» Input for this task:
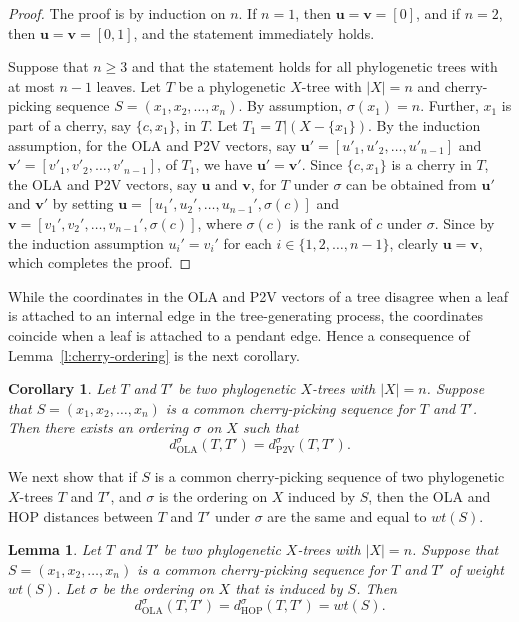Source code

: \documentclass{article}
\newtheorem{lemma}{Lemma}
\newtheorem{cor}{Corollary}
\newcommand{\HOP}{\mathrm{HOP}}
\newcommand{\OLA}{\mathrm{OLA}}
\newcommand{\PV}{\mathrm{P2V}}
\begin{document}
\begin{proof}
    The proof is by induction on $n$. If $n=1$, then $\mathbf{u}=\mathbf{v}=[0]$, and if $n=2$, then $\mathbf{u} = \mathbf{v}= [0,1]$, and the statement immediately holds. 
    
    Suppose that $n \geq 3$ and that the statement holds for all  phylogenetic trees with at most $n-1$ leaves. Let $T$ be a phylogenetic $X$-tree with $|X|=n$ and cherry-picking sequence $S = (x_1, x_2,\ldots, x_n)$. By assumption, $\sigma(x_1)=n$. Further, $x_1$ is part of a cherry, say $\{c,x_1\}$, in $T$. Let $T_1 = T|(X - \{x_1\})$. By the induction assumption, for
    the OLA and P2V vectors, say $\mathbf{u}'=[u'_1, u'_2,\ldots, u'_{n-1}]$ and $\mathbf{v}'=[v'_1,v'_2, \ldots, v'_{n-1}]$, of $T_1$, we have $\mathbf{u}' = \mathbf{v}'$. 
    Since $\{c,x_1\}$ is a cherry in $T$, the OLA and P2V vectors, say $\mathbf{u}$ and $\mathbf{v}$, for $T$ under $\sigma$ can be obtained from $\mathbf{u}'$ and $\mathbf{v}'$ by setting $\mathbf{u} = [u_1', u_2',\ldots, u_{n-1}',\sigma(c)]$ and $\mathbf{v} = [v_1',v_2', \ldots, v_{n-1}',\sigma(c)]$, where $\sigma(c)$ is the rank of $c$ under $\sigma$. Since by the induction assumption $u_i' = v_i'$ for each $i \in \{1,2, \ldots, n-1\}$, clearly $\mathbf{u} = \mathbf{v}$, which completes the proof. 
\end{proof}

While the coordinates in the OLA and P2V vectors of a tree disagree when a leaf is attached to an internal edge in the tree-generating process, the coordinates coincide when a leaf is attached to a pendant edge. Hence a consequence of Lemma~\ref{l:cherry-ordering} is the next corollary.


\begin{cor}
    Let $T$ and $T'$ be two  phylogenetic $X$-trees with $|X|=n$. Suppose that $S=(x_1, x_2, \ldots, x_n)$ is a common cherry-picking sequence for $T$ and $T'$. Then there exists an ordering $\sigma$ on $X$ such that
    $$
    d_{\OLA}^{\sigma}(T,T') = 
    d_{\PV}^{\sigma}(T,T').
    $$
    \label{cor:ola-hop-equiv}
\end{cor}


We next show that if $S$ is a common cherry-picking sequence of two phylogenetic $X$-trees $T$ and $T'$, and $\sigma$ is the ordering on $X$ induced by $S$, then the OLA and HOP distances between $T$ and $T'$ under $\sigma$ are the same and equal to $wt(S)$.

\begin{lemma}\label{l:need-a-label}
    Let $T$ and $T'$ be two phylogenetic $X$-trees with $|X|=n$. Suppose that $S=(x_1, x_2, \ldots, x_n)$ is a common cherry-picking sequence for $T$ and $T'$ of weight $wt(S)$. Let $\sigma$ be the ordering on $X$ that is induced by $S$.
    Then
    $$
        d_{\OLA}^{\sigma}(T,T') = 
        d_{\HOP}^{\sigma}(T,T') = wt(S).
    $$
    
    \label{lem:p2v-hop-equiv}
\end{lemma}
\end{document}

» How to complete this task: All lines above holding the word "sigma" make up the answer; copy each one.

» Answer section:
    Suppose that $n \geq 3$ and that the statement holds for all  phylogenetic trees with at most $n-1$ leaves. Let $T$ be a phylogenetic $X$-tree with $|X|=n$ and cherry-picking sequence $S = (x_1, x_2,\ldots, x_n)$. By assumption, $\sigma(x_1)=n$. Further, $x_1$ is part of a cherry, say $\{c,x_1\}$, in $T$. Let $T_1 = T|(X - \{x_1\})$. By the induction assumption, for
    Since $\{c,x_1\}$ is a cherry in $T$, the OLA and P2V vectors, say $\mathbf{u}$ and $\mathbf{v}$, for $T$ under $\sigma$ can be obtained from $\mathbf{u}'$ and $\mathbf{v}'$ by setting $\mathbf{u} = [u_1', u_2',\ldots, u_{n-1}',\sigma(c)]$ and $\mathbf{v} = [v_1',v_2', \ldots, v_{n-1}',\sigma(c)]$, where $\sigma(c)$ is the rank of $c$ under $\sigma$. Since by the induction assumption $u_i' = v_i'$ for each $i \in \{1,2, \ldots, n-1\}$, clearly $\mathbf{u} = \mathbf{v}$, which completes the proof. 
    Let $T$ and $T'$ be two  phylogenetic $X$-trees with $|X|=n$. Suppose that $S=(x_1, x_2, \ldots, x_n)$ is a common cherry-picking sequence for $T$ and $T'$. Then there exists an ordering $\sigma$ on $X$ such that
    d_{\OLA}^{\sigma}(T,T') = 
    d_{\PV}^{\sigma}(T,T').
We next show that if $S$ is a common cherry-picking sequence of two phylogenetic $X$-trees $T$ and $T'$, and $\sigma$ is the ordering on $X$ induced by $S$, then the OLA and HOP distances between $T$ and $T'$ under $\sigma$ are the same and equal to $wt(S)$.
    Let $T$ and $T'$ be two phylogenetic $X$-trees with $|X|=n$. Suppose that $S=(x_1, x_2, \ldots, x_n)$ is a common cherry-picking sequence for $T$ and $T'$ of weight $wt(S)$. Let $\sigma$ be the ordering on $X$ that is induced by $S$.
        d_{\OLA}^{\sigma}(T,T') = 
        d_{\HOP}^{\sigma}(T,T') = wt(S).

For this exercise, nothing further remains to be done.